Ever since I first visited MIT in the summer of 2007, I knew that the Institute was quite literally like no other place on Earth. All I did was listen to an admissions presentation, take a campus tour, visit a lab, and talk to some of the current students. I was on campus for a grand total of five, maybe six hours at most. But even those brief experiences were more enough to convince me that MIT really was different. Given that our current social structure places so much emphasis on adhering to norms and following the status quo, I was amazed to find that MIT was continually and unabashedly pushing boundaries, breaking down needless conventions, and defying expectations.

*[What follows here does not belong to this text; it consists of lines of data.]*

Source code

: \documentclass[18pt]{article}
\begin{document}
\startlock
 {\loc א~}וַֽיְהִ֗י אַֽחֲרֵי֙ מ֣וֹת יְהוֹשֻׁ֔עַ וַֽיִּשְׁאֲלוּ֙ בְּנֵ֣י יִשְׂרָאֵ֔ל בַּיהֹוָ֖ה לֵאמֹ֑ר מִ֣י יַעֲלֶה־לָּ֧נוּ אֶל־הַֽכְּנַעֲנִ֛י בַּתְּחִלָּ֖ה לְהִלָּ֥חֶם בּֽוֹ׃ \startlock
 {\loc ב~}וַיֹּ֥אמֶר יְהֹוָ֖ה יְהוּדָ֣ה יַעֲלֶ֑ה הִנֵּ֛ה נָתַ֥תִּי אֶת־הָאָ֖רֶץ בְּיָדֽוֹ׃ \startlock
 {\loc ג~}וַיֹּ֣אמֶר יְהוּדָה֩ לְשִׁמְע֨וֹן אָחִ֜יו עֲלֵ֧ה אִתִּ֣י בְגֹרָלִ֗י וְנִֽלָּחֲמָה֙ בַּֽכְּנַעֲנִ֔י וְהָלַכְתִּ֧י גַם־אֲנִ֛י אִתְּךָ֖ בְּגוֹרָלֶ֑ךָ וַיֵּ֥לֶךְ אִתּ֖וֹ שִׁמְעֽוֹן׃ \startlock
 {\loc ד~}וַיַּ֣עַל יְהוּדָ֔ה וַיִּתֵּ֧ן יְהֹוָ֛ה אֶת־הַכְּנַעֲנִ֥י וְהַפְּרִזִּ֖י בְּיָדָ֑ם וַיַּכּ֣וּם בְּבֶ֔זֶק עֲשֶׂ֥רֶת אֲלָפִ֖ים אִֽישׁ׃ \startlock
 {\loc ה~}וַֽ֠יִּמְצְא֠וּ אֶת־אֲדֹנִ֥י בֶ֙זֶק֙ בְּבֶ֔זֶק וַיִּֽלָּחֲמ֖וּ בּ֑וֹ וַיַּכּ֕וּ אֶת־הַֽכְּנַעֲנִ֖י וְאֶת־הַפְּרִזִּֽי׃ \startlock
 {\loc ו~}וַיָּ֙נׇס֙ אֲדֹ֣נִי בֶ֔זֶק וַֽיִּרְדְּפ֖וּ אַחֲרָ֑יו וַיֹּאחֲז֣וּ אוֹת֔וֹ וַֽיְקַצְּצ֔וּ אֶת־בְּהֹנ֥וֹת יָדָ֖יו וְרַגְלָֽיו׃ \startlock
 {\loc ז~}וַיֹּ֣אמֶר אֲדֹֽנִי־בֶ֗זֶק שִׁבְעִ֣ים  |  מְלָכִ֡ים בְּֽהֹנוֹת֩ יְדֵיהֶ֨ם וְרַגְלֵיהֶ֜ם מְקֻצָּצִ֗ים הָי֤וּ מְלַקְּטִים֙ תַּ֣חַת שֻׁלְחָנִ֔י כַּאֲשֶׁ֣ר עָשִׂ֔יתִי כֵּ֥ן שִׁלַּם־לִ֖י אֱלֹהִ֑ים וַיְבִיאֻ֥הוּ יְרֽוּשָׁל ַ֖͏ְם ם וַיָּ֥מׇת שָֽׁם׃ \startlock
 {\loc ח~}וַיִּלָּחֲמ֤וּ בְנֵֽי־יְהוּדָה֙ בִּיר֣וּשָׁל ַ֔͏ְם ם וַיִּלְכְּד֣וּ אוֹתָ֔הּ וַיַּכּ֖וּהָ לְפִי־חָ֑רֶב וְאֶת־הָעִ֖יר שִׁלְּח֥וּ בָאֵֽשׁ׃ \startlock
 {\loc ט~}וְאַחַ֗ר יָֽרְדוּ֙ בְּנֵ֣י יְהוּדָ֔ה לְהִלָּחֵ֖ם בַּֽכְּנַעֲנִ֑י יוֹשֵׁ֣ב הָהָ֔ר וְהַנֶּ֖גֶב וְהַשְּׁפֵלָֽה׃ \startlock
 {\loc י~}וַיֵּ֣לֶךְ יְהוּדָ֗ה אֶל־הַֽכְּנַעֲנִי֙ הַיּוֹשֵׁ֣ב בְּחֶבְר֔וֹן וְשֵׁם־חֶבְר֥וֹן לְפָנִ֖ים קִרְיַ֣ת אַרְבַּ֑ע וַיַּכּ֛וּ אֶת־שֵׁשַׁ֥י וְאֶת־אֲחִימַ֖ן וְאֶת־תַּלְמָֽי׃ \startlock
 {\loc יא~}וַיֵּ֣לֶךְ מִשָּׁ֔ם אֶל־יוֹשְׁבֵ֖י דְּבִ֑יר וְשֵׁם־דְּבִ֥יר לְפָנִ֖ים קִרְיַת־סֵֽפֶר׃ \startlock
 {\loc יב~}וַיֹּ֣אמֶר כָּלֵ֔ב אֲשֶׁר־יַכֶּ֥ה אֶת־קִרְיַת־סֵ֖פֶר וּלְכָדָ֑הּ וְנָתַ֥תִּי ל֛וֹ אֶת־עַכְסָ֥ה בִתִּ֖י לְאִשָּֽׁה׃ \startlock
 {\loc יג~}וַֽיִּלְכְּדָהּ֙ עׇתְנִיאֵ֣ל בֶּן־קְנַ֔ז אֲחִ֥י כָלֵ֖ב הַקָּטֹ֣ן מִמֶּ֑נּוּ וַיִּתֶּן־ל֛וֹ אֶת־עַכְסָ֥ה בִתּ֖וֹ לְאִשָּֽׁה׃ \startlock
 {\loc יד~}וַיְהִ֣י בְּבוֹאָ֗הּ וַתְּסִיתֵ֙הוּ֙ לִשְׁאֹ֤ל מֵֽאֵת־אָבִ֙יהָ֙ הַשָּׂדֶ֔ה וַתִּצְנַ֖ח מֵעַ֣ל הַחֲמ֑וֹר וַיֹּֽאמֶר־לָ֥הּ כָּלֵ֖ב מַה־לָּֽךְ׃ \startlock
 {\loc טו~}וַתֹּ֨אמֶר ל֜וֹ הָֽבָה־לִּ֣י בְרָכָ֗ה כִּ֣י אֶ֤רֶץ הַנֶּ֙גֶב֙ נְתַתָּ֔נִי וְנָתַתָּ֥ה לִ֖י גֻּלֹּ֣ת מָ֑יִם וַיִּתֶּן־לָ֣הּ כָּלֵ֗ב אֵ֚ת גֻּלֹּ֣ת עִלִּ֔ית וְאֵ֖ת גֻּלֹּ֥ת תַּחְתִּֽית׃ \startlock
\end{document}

This mindset has, in my opinion, produced some truly incredible results – not only in terms of the groundbreaking research and new discoveries continually happening here, but also in the sheer quality of education MIT provides.
Out of everything I have experienced at MIT – my first classes, turning in my first p-set, the clubs I’ve become part of, fraternity rush, several awesome hacks, finding a UROP, more classes, more p-sets, more studying, more researching, more everything – the aspect of MIT that I enjoy the most is, quite simply, my fellow students. (Although the research opportunities are a close second.) Put it this way: I can learn organic chemistry in roughly the same format, with only a few minor variations, almost anywhere on earth. But MIT is the only place where I can find four thousand students who have so many different and fascinating ways of viewing the world, who are just as comfortable talking about quantum physics as the latest Red Sox victories, who are so dedicated to using their talents and abilities to actually making a difference in the world.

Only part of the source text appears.